Market experts believe more is needed on policy position to boost participation and sustain investments into the capital market.

Speaking to Daily Sun via telephone, Managing Director, Crane Securities, Mike Ezeh, noted that the economic situation of the country is reflecting badly on the nation’s capital market and as a result, foreign investors are dumping their shares irrespective of the earnings from quoted companies.

His words, “This is currently a market trend which means as an emerging market, we can either go up today or down tomorrow. Even the Asian markets are not left out as you find out that they nose-dive to such a point that investors withdraw their investments and the market will be in the red for a long time. That apart, the notion now is that the Nigerian economy is not doing well and the government about it is not doing anything about it. 

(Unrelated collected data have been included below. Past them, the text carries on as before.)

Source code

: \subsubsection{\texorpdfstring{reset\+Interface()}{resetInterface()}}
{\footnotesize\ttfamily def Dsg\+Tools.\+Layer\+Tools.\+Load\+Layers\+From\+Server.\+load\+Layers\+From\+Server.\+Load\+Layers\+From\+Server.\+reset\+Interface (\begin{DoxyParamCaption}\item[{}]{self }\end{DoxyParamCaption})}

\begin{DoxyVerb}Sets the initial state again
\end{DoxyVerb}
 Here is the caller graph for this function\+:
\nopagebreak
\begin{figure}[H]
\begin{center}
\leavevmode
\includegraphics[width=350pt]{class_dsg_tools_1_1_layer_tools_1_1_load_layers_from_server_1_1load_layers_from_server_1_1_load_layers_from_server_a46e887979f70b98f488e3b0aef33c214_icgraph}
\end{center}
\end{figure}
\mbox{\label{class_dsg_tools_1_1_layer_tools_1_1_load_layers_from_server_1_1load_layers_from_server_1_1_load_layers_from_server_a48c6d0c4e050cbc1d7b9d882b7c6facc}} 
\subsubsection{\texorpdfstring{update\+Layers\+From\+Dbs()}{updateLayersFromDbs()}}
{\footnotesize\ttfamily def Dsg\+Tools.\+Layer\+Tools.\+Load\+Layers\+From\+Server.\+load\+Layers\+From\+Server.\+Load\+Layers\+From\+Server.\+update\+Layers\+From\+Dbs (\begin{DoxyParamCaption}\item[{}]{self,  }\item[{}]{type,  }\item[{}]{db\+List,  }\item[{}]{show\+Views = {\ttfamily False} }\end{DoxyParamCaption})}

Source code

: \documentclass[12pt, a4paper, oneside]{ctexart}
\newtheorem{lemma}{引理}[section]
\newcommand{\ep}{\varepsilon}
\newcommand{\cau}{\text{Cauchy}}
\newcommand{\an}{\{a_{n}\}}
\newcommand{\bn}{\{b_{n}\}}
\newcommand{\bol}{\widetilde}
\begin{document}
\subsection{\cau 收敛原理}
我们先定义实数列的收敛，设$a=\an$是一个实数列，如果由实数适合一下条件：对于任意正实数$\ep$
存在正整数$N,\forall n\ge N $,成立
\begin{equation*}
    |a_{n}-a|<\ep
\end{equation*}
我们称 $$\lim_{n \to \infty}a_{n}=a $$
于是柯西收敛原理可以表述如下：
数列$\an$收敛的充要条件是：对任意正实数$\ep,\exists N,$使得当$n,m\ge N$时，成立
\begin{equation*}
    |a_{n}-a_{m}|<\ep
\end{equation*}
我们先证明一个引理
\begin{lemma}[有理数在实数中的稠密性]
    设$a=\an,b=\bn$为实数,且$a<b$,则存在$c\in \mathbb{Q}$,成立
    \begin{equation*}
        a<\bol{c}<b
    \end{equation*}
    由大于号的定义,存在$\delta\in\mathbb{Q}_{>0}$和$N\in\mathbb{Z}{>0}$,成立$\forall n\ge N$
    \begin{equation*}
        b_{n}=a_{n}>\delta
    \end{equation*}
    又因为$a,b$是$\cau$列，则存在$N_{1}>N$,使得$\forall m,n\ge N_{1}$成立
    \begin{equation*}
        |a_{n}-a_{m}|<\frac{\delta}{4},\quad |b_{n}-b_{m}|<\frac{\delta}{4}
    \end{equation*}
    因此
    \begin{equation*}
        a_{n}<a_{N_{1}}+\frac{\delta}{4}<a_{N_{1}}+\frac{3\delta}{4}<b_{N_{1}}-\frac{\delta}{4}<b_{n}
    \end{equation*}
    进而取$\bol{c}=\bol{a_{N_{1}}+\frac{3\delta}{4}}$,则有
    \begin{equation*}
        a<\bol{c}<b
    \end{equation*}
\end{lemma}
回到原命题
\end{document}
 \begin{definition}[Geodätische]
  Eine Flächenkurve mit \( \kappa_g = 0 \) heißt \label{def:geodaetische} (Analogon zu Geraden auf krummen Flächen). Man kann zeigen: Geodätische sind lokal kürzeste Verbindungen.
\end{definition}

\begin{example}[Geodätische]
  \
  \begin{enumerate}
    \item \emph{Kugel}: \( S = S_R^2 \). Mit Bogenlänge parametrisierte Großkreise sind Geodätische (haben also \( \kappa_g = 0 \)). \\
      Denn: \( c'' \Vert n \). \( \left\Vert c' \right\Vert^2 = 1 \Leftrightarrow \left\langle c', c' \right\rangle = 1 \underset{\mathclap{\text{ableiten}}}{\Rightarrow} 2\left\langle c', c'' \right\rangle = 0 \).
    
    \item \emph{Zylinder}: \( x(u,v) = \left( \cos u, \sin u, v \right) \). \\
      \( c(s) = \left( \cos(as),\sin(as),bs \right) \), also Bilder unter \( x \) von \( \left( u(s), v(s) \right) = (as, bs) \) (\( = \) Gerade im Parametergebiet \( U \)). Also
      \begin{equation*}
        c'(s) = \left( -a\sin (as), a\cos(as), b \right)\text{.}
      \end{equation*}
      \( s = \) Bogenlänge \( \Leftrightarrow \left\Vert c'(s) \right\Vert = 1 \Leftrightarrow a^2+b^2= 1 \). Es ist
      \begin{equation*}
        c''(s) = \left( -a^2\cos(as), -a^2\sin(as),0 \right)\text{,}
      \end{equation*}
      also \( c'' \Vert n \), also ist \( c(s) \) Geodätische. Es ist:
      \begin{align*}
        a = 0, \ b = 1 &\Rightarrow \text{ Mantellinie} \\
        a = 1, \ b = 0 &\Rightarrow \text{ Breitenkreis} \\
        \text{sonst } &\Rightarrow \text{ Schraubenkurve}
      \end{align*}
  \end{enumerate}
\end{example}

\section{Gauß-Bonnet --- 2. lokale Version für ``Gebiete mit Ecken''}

Foreigners are dumping their shares and once they do that, there is every tendency for the bears to strengthen its hold. all investments of returns and results from companies, banks have been positive, albeit mixed, yet this is not changing the trend at the stock market. The economy is worried and government is not doing or saying anything about economic development, hence the negative indices in the market”.

According to him, The Nigerian market remains an attractive one for investors, and it is expected that foreigners will withdraw their investment gradually unless there are policies that will trigger the bulls returning.

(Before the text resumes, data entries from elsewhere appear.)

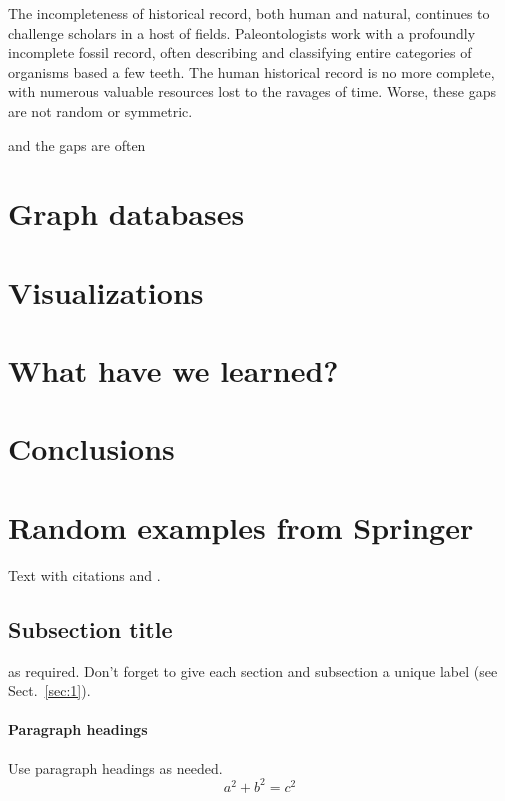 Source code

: The incompleteness of historical record, both human and natural, continues
to challenge scholars in a host of fields. Paleontologists work with a profoundly
incomplete fossil record, often describing and classifying entire categories of
organisms based a few teeth. The human historical record is no more complete,
with numerous valuable resources lost to the ravages of time. Worse, these gaps
are not random or symmetric. 

 and the gaps are often

\section{Graph databases}
\label{sec:graph_DBs}

\section{Visualizations}
\label{sec:visualizations}

\section{What have we learned?}
\label{sec:learned}

\section{Conclusions}
\label{sec:conclusions}


\section{Random examples from Springer}


Text with citations \cite{RefB} and \cite{RefJ}.

\subsection{Subsection title}
\label{sec:2}
as required. Don't forget to give each section
and subsection a unique label (see Sect.~\ref{sec:1}).
\paragraph{Paragraph headings} Use paragraph headings as needed.
\begin{equation}
a^2+b^2=c^2
\end{equation}

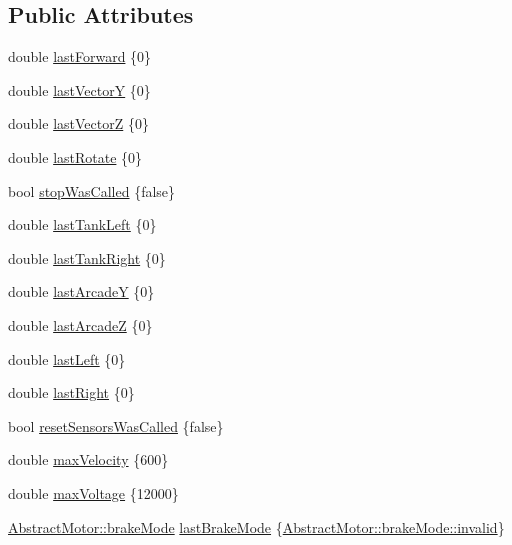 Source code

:\subsection*{Public Attributes}
\begin{DoxyCompactItemize}
\item 
double \mbox{\hyperlink{classokapi_1_1MockChassisModel_a4f469a4c1aa7c6d42bb9f86e3ca07e73}{last\+Forward}} \{0\}
\item 
double \mbox{\hyperlink{classokapi_1_1MockChassisModel_af595e6f84e5b26d711745208e45c6552}{last\+VectorY}} \{0\}
\item 
double \mbox{\hyperlink{classokapi_1_1MockChassisModel_ac6ec55cc58d8de698293264845f79ef8}{last\+VectorZ}} \{0\}
\item 
double \mbox{\hyperlink{classokapi_1_1MockChassisModel_a6d57ea66c20cada58ed06e3e1a7a2c53}{last\+Rotate}} \{0\}
\item 
bool \mbox{\hyperlink{classokapi_1_1MockChassisModel_a4a2b510bce0be6c0b3b75e3954da7dcb}{stop\+Was\+Called}} \{false\}
\item 
double \mbox{\hyperlink{classokapi_1_1MockChassisModel_a09dafc49816f2db00d14becaf540497c}{last\+Tank\+Left}} \{0\}
\item 
double \mbox{\hyperlink{classokapi_1_1MockChassisModel_a792c4d920aae96b255499aaef275dba1}{last\+Tank\+Right}} \{0\}
\item 
double \mbox{\hyperlink{classokapi_1_1MockChassisModel_aea7d0aa26d03376af5e67c92f458bd86}{last\+ArcadeY}} \{0\}
\item 
double \mbox{\hyperlink{classokapi_1_1MockChassisModel_a5d92d43fb202fbb3a1b47ea4095d10d9}{last\+ArcadeZ}} \{0\}
\item 
double \mbox{\hyperlink{classokapi_1_1MockChassisModel_abed279a27c9673f52b046d8a69420d13}{last\+Left}} \{0\}
\item 
double \mbox{\hyperlink{classokapi_1_1MockChassisModel_ac97b57b65e30fb525830a622e366f841}{last\+Right}} \{0\}
\item 
bool \mbox{\hyperlink{classokapi_1_1MockChassisModel_ad0225b2ed9901d8d6abf8daa4320bf07}{reset\+Sensors\+Was\+Called}} \{false\}
\item 
double \mbox{\hyperlink{classokapi_1_1MockChassisModel_a085bf6c5e397a74792fd18b2e62ab125}{max\+Velocity}} \{600\}
\item 
double \mbox{\hyperlink{classokapi_1_1MockChassisModel_a138ea75fbc58814e75635a34e5ba1ab8}{max\+Voltage}} \{12000\}
\item 
\mbox{\hyperlink{classokapi_1_1AbstractMotor_a132e0485dbb59a60c3f934338d8fa601}{Abstract\+Motor\+::brake\+Mode}} \mbox{\hyperlink{classokapi_1_1MockChassisModel_a70ac111f1eab1281c86f3c8f865a835c}{last\+Brake\+Mode}} \{\mbox{\hyperlink{classokapi_1_1AbstractMotor_a132e0485dbb59a60c3f934338d8fa601afedb2d84cafe20862cb4399751a8a7e3}{Abstract\+Motor\+::brake\+Mode\+::invalid}}\}

\end{DoxyCompactItemize}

At a recent dinner organised by the Chartered Institute of Stockbrokers (CIS) in honour of the past presidents in Lagos recently, experts identified critical issues that should be addressed for prompt rebound. 

They underscored the need to intensify advocacy in order to draw the government and  other regulators’ attention to the benefits of investment through the capital market.

Speaking during the event, Chairman,NASD Plc, Tola Mobolurin, explained that the crash of Nigeria’s stock market from 2007-2008 was largely due to complacency of the government, capital market regulators, stockbrokers and investors.

Mobolurin  who is also the Vice Chairman of Capital Bancorp Plc, noted that if each stakeholder had played by the rules of the game, there would not have been laxity that led to regulatory failures with attendant market crash in the past. He however, expressed optimism that the market can bounce back if the entire financial system is overhauled without further delay.

“We must create savings institutions immediately as we are in dire need of Private Equity Fund and Hedge Fund In Naira in the National interest. We need institutions that have deep pockets and there should be an end to dichotomy between banks with capital market operations and banks with non-capital market operations. We must reactivate the bond market which we pushed away because of lack of interest as a thriving capital market is needed to build the economy.” Mobolurin said.